普段の生活の中でホッとできる時間や場所はドコですか?
私は設計の中でできるだけ多く“心地いい”と感じられる空間を心掛けています。
私が考える“心地いい”とは“‥らしさ”が加えられるコト。ニッチや飾り棚・部屋のコーナーなど、何もない空間に季節の草花やお子さんが書いた絵、アンティークの小物など‥。思わず飾りたくなるような仕掛けを作ります。

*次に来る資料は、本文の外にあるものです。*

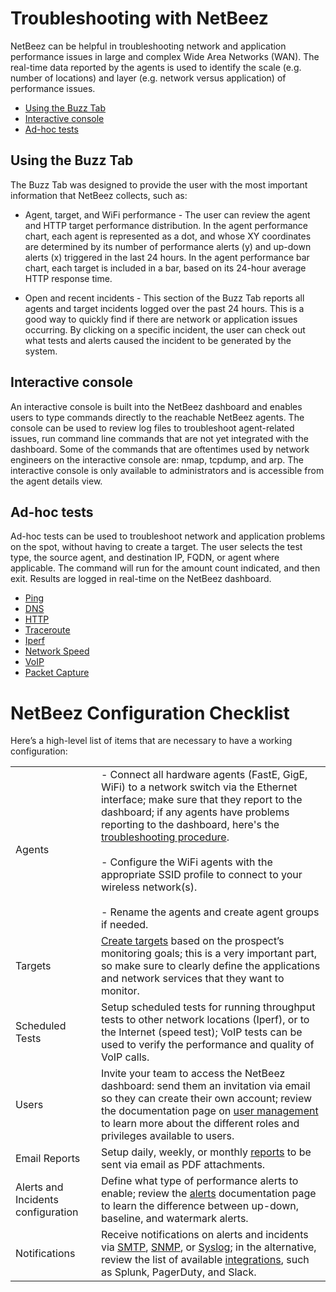 # Troubleshooting with NetBeez

NetBeez can be helpful in troubleshooting network and application performance issues in large and complex Wide Area Networks (WAN). The real-time data reported by the agents is used to identify the scale (e.g. number of locations) and layer (e.g. network versus application) of performance issues.

- [Using the Buzz Tab](#using-the-buzz-tab)
- [Interactive console](#interactive-console)
- [Ad-hoc tests](#ad-hoc-tests)

## Using the Buzz Tab

The Buzz Tab was designed to provide the user with the most important information that NetBeez collects, such as:

- Agent, target, and WiFi performance - The user can review the agent and HTTP target performance distribution. In the agent performance chart, each agent is represented as a dot, and whose XY coordinates are determined by its number of performance alerts (y) and up-down alerts (x) triggered in the last 24 hours. In the agent performance bar chart, each target is included in a bar, based on its 24-hour average HTTP response time.
    
- Open and recent incidents - This section of the Buzz Tab reports all agents and target incidents logged over the past 24 hours. This is a good way to quickly find if there are network or application issues occurring. By clicking on a specific incident, the user can check out what tests and alerts caused the incident to be generated by the system. 
    
## Interactive console

An interactive console is built into the NetBeez dashboard and enables users to type commands directly to the reachable NetBeez agents. The console can be used to review log files to troubleshoot agent-related issues, run command line commands that are not yet integrated with the dashboard. Some of the commands that are oftentimes used by network engineers on the interactive console are: nmap, tcpdump, and arp. The interactive console is only available to administrators and is accessible from the agent details view.

## Ad-hoc tests

Ad-hoc tests can be used to troubleshoot network and application problems on the spot, without having to create a target. The user selects the test type, the source agent, and destination IP, FQDN, or agent where applicable. The command will run for the amount count indicated, and then exit. Results are logged in real-time on the NetBeez dashboard.

- [Ping](https://netbeez.zendesk.com/hc/en-us/articles/201249427-Ping)
- [DNS](https://netbeez.zendesk.com/hc/en-us/articles/201249437-DNS)
- [HTTP](https://netbeez.zendesk.com/hc/en-us/articles/201829778-HTTP)
- [Traceroute](https://netbeez.zendesk.com/hc/en-us/articles/201249616-Traceroute)
- [Iperf](https://netbeez.zendesk.com/hc/en-us/articles/201614383-Iperf)
- [Network Speed](https://netbeez.zendesk.com/hc/en-us/articles/210072726-Network-Speed)
- [VoIP](https://netbeez.zendesk.com/hc/en-us/articles/210073106-VoIP)
- [Packet Capture](https://netbeez.zendesk.com/hc/en-us/articles/4403093058445-Packet-Capture)

# NetBeez Configuration Checklist

Here’s a high-level list of items that are necessary to have a working configuration:

|   |   |
|---|---|
|Agents|- Connect all hardware agents (FastE, GigE, WiFi) to a network switch via the Ethernet interface; make sure that they report to the dashboard; if any agents have problems reporting to the dashboard, here's the [troubleshooting procedure](https://netbeez.zendesk.com/hc/en-us/articles/200701749-Agent-doesn-t-connect-to-the-dashboard).<br>    <br>- Configure the WiFi agents with the appropriate SSID profile to connect to your wireless network(s).<br>    <br>- Rename the agents and create agent groups if needed.|
|Targets|[Create targets](https://netbeez.zendesk.com/hc/en-us/articles/202174985-Add-Edit-Target) based on the prospect’s monitoring goals; this is a very important part, so make sure to clearly define the applications and network services that they want to monitor.|
|Scheduled Tests|Setup scheduled tests for running throughput tests to other network locations (Iperf), or to the Internet (speed test); VoIP tests can be used to verify the performance and quality of VoIP calls.|
|Users|Invite your team to access the NetBeez dashboard: send them an invitation via email so they can create their own account; review the documentation page on [user management](https://netbeez.zendesk.com/hc/en-us/articles/201639836-Settings-User-Management) to learn more about the different roles and privileges available to users.|
|Email Reports|Setup daily, weekly, or monthly [reports](https://netbeez.zendesk.com/hc/en-us/articles/115003321083-Reports) to be sent via email as PDF attachments.|
|Alerts and Incidents configuration|Define what type of performance alerts to enable; review the [alerts](https://netbeez.zendesk.com/hc/en-us/articles/201580529-Alerts-Configuration) documentation page to learn the difference between up-down, baseline, and watermark alerts.|
|Notifications|Receive notifications on alerts and incidents via [SMTP](https://netbeez.zendesk.com/hc/en-us/articles/201249487-Configure-SMTP-Alert-Notifications), [SNMP](https://netbeez.zendesk.com/hc/en-us/articles/201250166-Configure-SNMP-Alert-Notifications), or [Syslog](https://netbeez.zendesk.com/hc/en-us/articles/209923603-Configure-Syslog-Alert-Notifications); in the alternative, review the list of available [integrations](https://netbeez.zendesk.com/hc/en-us/articles/20038650289677), such as Splunk, PagerDuty, and Slack.|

「人の手のぬくもりが感じられる空間はしっくりとなじみます」
設計・施工中は一緒に話し合いながら悩んだり、提案したり、様々なお手伝いができますが、むしろお引渡し後が大事だと思っています。住まわれてからの毎日の日常こそが楽しめるよう、お料理が楽しくなったり、会話を楽しんだり、時にはパーティーを開いたり‥。 市販のものだけでなく、ひと手間加える楽しさがココロの“心地いい”につながるのでは‥?と考えています。
では、カラダで感じる“心地いい”とは‥?
風の流れや明るさ、あたたかさなど快適性はもちろんですが、やはり素材の大切さと考えています。今は食品だけでなく、衣類や洗剤・おもちゃに至るまで様々なものに品質表示がされていますよね。自社の事で申し訳ありませんが「住まいは第3の皮膚」というバウビオロギー(建築生物学)に基づき、『第一の皮膚が自分自身の皮膚であり、第二の皮膚がそれまとう衣服、そして家が全てを囲う第三の皮膚』という考えのもと、家の素材や品質をきちんと公開し知っていただけるようにしています。たとえば月日と共に味わいを増す漆喰は、カビの餌となる合成樹脂を使用しません。アレルギーやシックハウスの原因となるカビやダニを死滅させ、空気の浄化や調湿性を行います。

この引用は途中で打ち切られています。